Directions —
Check every line of the data for the string "confluencepass" and copy the ones that have it.

(Rendered images with source text)
• • •

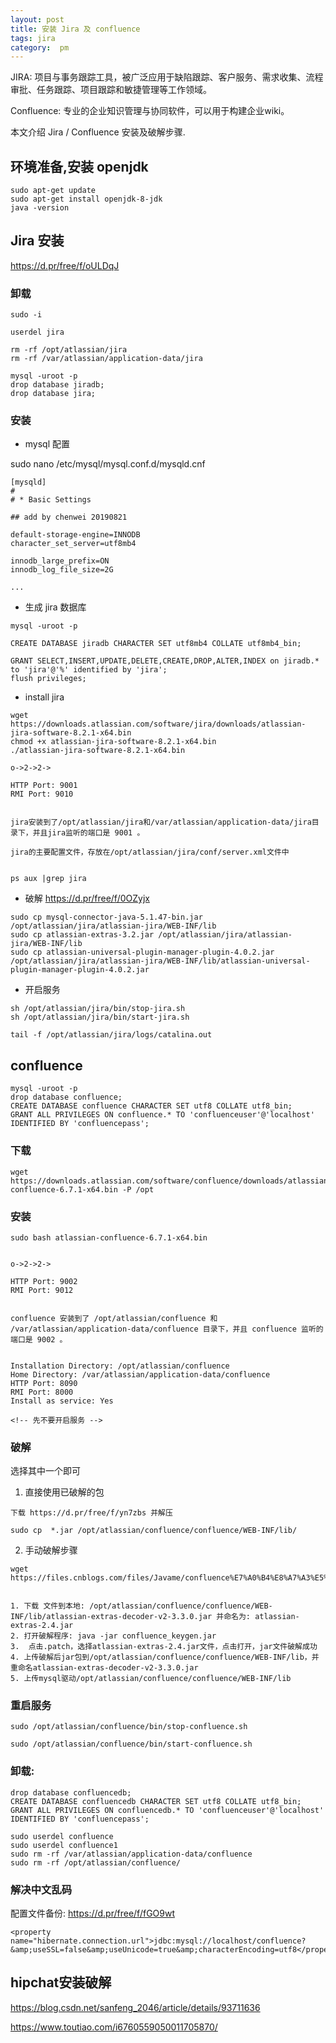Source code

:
 ```yaml
---
layout: post
title: 安装 Jira 及 confluence
tags: jira
category:  pm 
---
```


JIRA: 项目与事务跟踪工具，被广泛应用于缺陷跟踪、客户服务、需求收集、流程审批、任务跟踪、项目跟踪和敏捷管理等工作领域。

Confluence: 专业的企业知识管理与协同软件，可以用于构建企业wiki。

本文介绍 Jira / Confluence 安装及破解步骤.

## 环境准备,安装 openjdk

```
sudo apt-get update
sudo apt-get install openjdk-8-jdk
java -version

```

## Jira 安装

https://d.pr/free/f/oULDqJ

### 卸载


```
sudo -i

userdel jira

rm -rf /opt/atlassian/jira
rm -rf /var/atlassian/application-data/jira

mysql -uroot -p
drop database jiradb;
drop database jira;
```

### 安装

- mysql 配置

sudo nano /etc/mysql/mysql.conf.d/mysqld.cnf

```
[mysqld]
#
# * Basic Settings

## add by chenwei 20190821

default-storage-engine=INNODB
character_set_server=utf8mb4

innodb_large_prefix=ON
innodb_log_file_size=2G 

...

```

- 生成 jira 数据库

```
mysql -uroot -p

CREATE DATABASE jiradb CHARACTER SET utf8mb4 COLLATE utf8mb4_bin;

GRANT SELECT,INSERT,UPDATE,DELETE,CREATE,DROP,ALTER,INDEX on jiradb.* to 'jira'@'%' identified by 'jira';
flush privileges;

```

- install jira

```
wget  https://downloads.atlassian.com/software/jira/downloads/atlassian-jira-software-8.2.1-x64.bin
chmod +x atlassian-jira-software-8.2.1-x64.bin
./atlassian-jira-software-8.2.1-x64.bin

o->2->2->

HTTP Port: 9001
RMI Port: 9010   


jira安装到了/opt/atlassian/jira和/var/atlassian/application-data/jira目录下，并且jira监听的端口是 9001 。

jira的主要配置文件，存放在/opt/atlassian/jira/conf/server.xml文件中


ps aux |grep jira  
```

- 破解
https://d.pr/free/f/0OZyjx

```
sudo cp mysql-connector-java-5.1.47-bin.jar /opt/atlassian/jira/atlassian-jira/WEB-INF/lib
sudo cp atlassian-extras-3.2.jar /opt/atlassian/jira/atlassian-jira/WEB-INF/lib
sudo cp atlassian-universal-plugin-manager-plugin-4.0.2.jar /opt/atlassian/jira/atlassian-jira/WEB-INF/lib/atlassian-universal-plugin-manager-plugin-4.0.2.jar

```

- 开启服务 

```
sh /opt/atlassian/jira/bin/stop-jira.sh
sh /opt/atlassian/jira/bin/start-jira.sh

tail -f /opt/atlassian/jira/logs/catalina.out
```

## confluence 

```
mysql -uroot -p
drop database confluence;
CREATE DATABASE confluence CHARACTER SET utf8 COLLATE utf8_bin;
GRANT ALL PRIVILEGES ON confluence.* TO 'confluenceuser'@'localhost' IDENTIFIED BY 'confluencepass';
```


### 下载

```
wget https://downloads.atlassian.com/software/confluence/downloads/atlassian-confluence-6.7.1-x64.bin -P /opt
```

### 安装

```
sudo bash atlassian-confluence-6.7.1-x64.bin


o->2->2->

HTTP Port: 9002
RMI Port: 9012


confluence 安装到了 /opt/atlassian/confluence 和 /var/atlassian/application-data/confluence 目录下，并且 confluence 监听的端口是 9002 。


Installation Directory: /opt/atlassian/confluence
Home Directory: /var/atlassian/application-data/confluence
HTTP Port: 8090
RMI Port: 8000
Install as service: Yes

<!-- 先不要开启服务 -->
```


###  破解

选择其中一个即可

1. 直接使用已破解的包

```
下载 https://d.pr/free/f/yn7zbs 并解压

sudo cp  *.jar /opt/atlassian/confluence/confluence/WEB-INF/lib/
```

2. 手动破解步骤
```
wget https://files.cnblogs.com/files/Javame/confluence%E7%A0%B4%E8%A7%A3%E5%B7%A5%E5%85%B7.rar


1. 下载 文件到本地: /opt/atlassian/confluence/confluence/WEB-INF/lib/atlassian-extras-decoder-v2-3.3.0.jar 并命名为: atlassian-extras-2.4.jar
2. 打开破解程序: java -jar confluence_keygen.jar
3.  点击.patch，选择atlassian-extras-2.4.jar文件，点击打开，jar文件破解成功
4. 上传破解后jar包到/opt/atlassian/confluence/confluence/WEB-INF/lib，并重命名atlassian-extras-decoder-v2-3.3.0.jar
5. 上传mysql驱动/opt/atlassian/confluence/confluence/WEB-INF/lib
```


### 重启服务

```
sudo /opt/atlassian/confluence/bin/stop-confluence.sh

sudo /opt/atlassian/confluence/bin/start-confluence.sh
```
 

### 卸载: 

```
drop database confluencedb;
CREATE DATABASE confluencedb CHARACTER SET utf8 COLLATE utf8_bin;
GRANT ALL PRIVILEGES ON confluencedb.* TO 'confluenceuser'@'localhost' IDENTIFIED BY 'confluencepass';

sudo userdel confluence
sudo userdel confluence1
sudo rm -rf /var/atlassian/application-data/confluence
sudo rm -rf /opt/atlassian/confluence/

```

### 解决中文乱码

配置文件备份: https://d.pr/free/f/fGO9wt

```
<property name="hibernate.connection.url">jdbc:mysql://localhost/confluence?&amp;useSSL=false&amp;useUnicode=true&amp;characterEncoding=utf8</property>
``` 


## hipchat安装破解

https://blog.csdn.net/sanfeng_2046/article/details/93711636

https://www.toutiao.com/i6760559050011705870/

• • •

Exercise response —
GRANT ALL PRIVILEGES ON confluence.* TO 'confluenceuser'@'localhost' IDENTIFIED BY 'confluencepass';
GRANT ALL PRIVILEGES ON confluencedb.* TO 'confluenceuser'@'localhost' IDENTIFIED BY 'confluencepass';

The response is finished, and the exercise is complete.